The New Zealand women's eight also claimed a dominant win at the 2019 world championships – the last time all the world's top crews met before the Covid-19 pandemic.
While they could not match Canada on this pinnacle occasion, the eight continued the theme for New Zealand rowing of the women leading the way at these Games, with four female boats claiming medals, including two golds and two silvers.
One day after setting a world record and clinching gold in the women's pair Prendergast and Gowler, who will savour the achievement alongside sister Jackie, made history by becoming the first Kiwi rowers to win two medals at one Olympics.
Prendergast said the silver medal meant just as much as her gold.

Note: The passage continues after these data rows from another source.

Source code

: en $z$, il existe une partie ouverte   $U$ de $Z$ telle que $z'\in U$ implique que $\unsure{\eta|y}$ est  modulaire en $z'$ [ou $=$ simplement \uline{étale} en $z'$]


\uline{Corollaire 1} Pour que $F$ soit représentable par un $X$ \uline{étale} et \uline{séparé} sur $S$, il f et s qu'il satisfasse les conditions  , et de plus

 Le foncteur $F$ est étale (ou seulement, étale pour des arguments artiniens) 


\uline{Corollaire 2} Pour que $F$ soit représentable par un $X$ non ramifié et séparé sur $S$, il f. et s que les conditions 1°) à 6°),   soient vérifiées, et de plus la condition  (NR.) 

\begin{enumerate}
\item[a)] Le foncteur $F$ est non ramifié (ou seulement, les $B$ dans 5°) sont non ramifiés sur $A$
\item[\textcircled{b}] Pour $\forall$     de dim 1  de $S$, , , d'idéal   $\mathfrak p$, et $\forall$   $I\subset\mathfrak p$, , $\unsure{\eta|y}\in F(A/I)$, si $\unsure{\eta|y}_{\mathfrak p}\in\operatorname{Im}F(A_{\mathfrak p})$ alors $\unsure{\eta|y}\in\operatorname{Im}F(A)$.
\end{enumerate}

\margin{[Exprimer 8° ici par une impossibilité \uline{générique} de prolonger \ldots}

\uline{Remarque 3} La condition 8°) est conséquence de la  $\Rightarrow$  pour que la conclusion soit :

"I'm so proud and I feel like I'm just as stoked with this race as I was yesterday, like it's a silver medal but it was incredible and it was so much fun and I think we've just been a really good bunch together and it's just so special to come away with a silver medal that honestly feels like a gold to me," she told Sky Sport after the race.
Fellow crew member Spoors emphasised just how much time and effort had gone into their Olympic campaign and was proud that it all paid off.
"Yeah I mean it has been such a long project and we've been training so hard for three years to put ourselves in a position where we could end up on the podium and I think today I'm just most proud of the way we stayed composed and stayed together so that we could just put out the best race that we could possibly have."
The one male on the crew, cox Shepherd, told the television broadcast that the crew had put in maximum effort for their silver medal.
"Asking for everything and the girls gave it and that's the best we could have done today and it was amazing, we left it all out there, it was so good.
"To be honest, I just had my head forward, I was staring at Grace, I was doing all I can. We were putting it all out there and whatever we were going to come across the line at, we were going to be happy and it was second and I'm bloody stoked for all of us."